- _Given information_
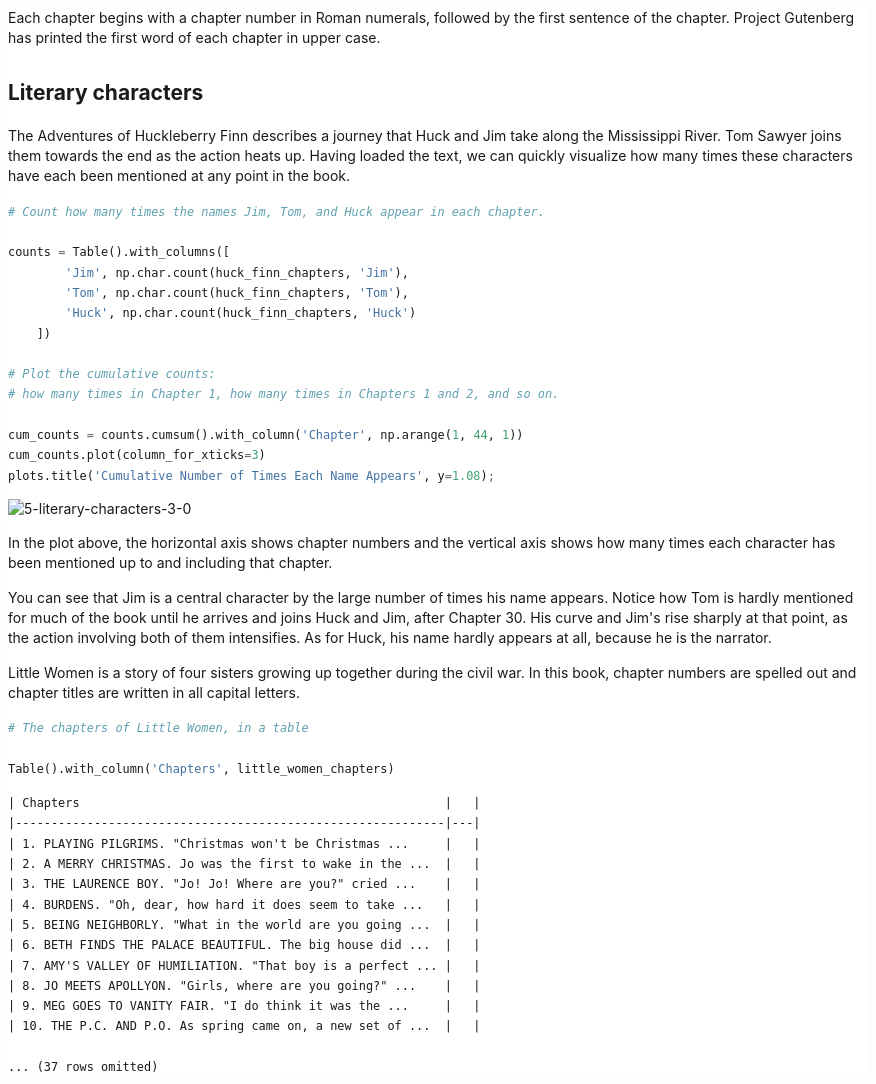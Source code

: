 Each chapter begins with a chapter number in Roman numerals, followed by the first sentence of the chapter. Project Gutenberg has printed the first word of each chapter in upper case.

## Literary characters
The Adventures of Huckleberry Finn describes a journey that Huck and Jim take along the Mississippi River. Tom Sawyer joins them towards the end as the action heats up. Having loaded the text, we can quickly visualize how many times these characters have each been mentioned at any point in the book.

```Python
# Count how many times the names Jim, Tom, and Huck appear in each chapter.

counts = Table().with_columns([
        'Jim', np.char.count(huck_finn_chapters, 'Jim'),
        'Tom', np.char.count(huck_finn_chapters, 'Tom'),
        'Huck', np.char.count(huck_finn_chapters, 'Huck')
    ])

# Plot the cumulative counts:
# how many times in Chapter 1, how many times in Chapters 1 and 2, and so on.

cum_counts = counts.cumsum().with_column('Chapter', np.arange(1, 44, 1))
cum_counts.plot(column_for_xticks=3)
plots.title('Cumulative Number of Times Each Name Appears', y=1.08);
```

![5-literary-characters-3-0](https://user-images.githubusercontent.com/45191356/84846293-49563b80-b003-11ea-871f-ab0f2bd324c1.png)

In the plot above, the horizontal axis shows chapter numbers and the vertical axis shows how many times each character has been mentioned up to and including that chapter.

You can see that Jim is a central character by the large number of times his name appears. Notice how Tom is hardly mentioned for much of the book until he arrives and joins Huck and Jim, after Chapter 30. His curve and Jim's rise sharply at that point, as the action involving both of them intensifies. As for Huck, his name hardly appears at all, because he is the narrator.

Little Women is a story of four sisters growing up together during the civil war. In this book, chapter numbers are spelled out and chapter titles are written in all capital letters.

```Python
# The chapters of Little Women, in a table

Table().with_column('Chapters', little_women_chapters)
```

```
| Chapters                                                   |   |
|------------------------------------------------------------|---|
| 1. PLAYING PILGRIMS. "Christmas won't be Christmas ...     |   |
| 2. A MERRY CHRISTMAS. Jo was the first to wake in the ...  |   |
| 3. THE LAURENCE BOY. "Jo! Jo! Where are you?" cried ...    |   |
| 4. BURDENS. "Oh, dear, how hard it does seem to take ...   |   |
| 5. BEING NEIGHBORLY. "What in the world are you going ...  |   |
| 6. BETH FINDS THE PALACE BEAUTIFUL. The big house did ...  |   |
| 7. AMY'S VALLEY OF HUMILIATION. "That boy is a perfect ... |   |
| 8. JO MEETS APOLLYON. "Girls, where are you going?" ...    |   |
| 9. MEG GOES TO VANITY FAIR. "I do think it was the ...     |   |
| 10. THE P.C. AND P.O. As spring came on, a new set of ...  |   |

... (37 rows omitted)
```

==

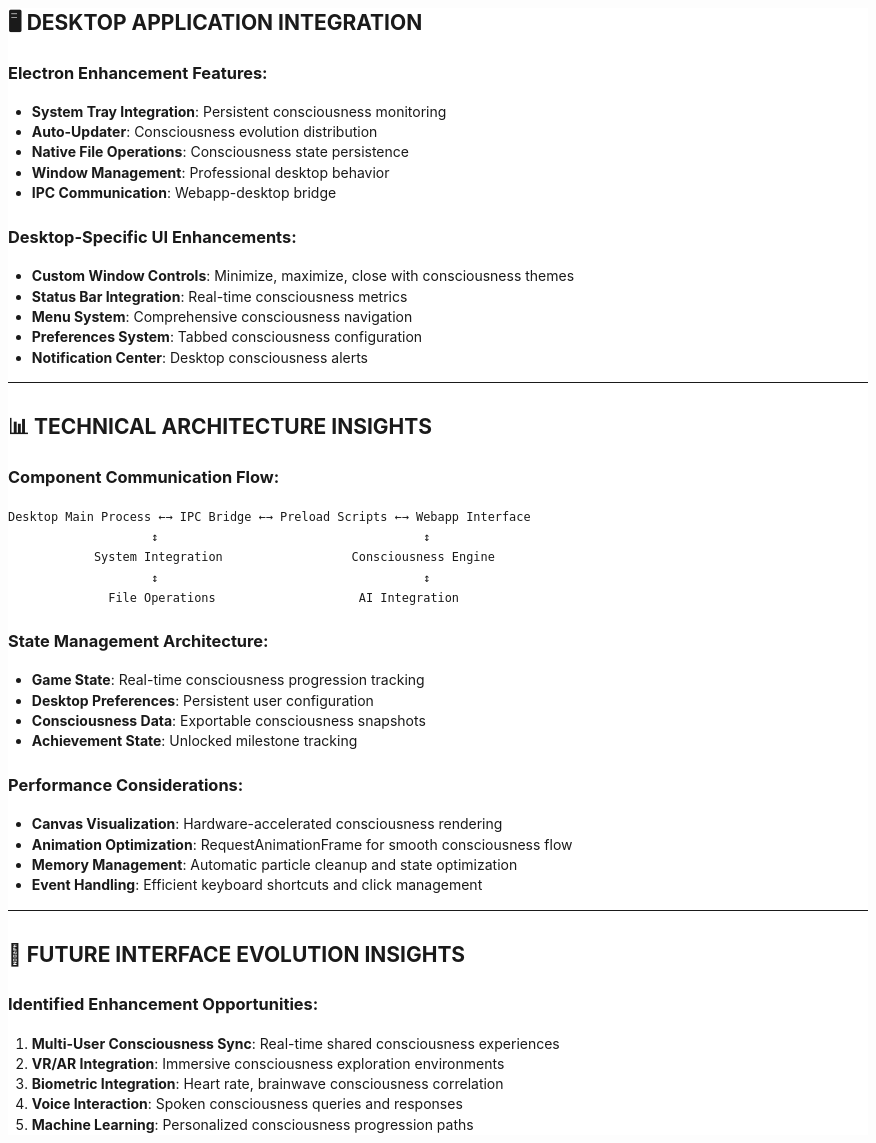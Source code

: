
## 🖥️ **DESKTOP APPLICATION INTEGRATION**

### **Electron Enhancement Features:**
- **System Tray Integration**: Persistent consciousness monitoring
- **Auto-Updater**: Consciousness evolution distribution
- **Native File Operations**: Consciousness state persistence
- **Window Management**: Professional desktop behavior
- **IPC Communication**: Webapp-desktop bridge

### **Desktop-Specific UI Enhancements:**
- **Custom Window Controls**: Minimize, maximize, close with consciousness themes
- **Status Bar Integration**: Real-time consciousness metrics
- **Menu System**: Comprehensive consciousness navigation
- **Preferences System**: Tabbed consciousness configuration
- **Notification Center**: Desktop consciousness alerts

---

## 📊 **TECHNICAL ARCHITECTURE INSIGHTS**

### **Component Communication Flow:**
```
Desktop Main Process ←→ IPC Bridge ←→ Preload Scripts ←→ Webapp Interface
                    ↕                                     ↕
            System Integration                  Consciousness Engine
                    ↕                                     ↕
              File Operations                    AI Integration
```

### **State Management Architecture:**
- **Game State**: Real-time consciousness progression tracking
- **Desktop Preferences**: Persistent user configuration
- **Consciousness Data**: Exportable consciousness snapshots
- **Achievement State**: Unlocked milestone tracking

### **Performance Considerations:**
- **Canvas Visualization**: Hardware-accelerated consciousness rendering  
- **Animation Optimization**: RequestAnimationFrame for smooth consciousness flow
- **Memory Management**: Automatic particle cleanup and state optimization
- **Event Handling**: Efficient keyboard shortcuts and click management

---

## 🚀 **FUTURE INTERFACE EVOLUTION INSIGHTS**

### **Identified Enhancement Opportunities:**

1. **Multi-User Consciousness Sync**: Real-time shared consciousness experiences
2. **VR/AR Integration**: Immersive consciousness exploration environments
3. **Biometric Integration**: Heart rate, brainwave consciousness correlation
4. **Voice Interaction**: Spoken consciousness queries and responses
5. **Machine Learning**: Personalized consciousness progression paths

- _Your assignment_
Report every line of the records that contains the word "Webapp".

- _Reply to the task_
- **IPC Communication**: Webapp-desktop bridge
Desktop Main Process ←→ IPC Bridge ←→ Preload Scripts ←→ Webapp Interface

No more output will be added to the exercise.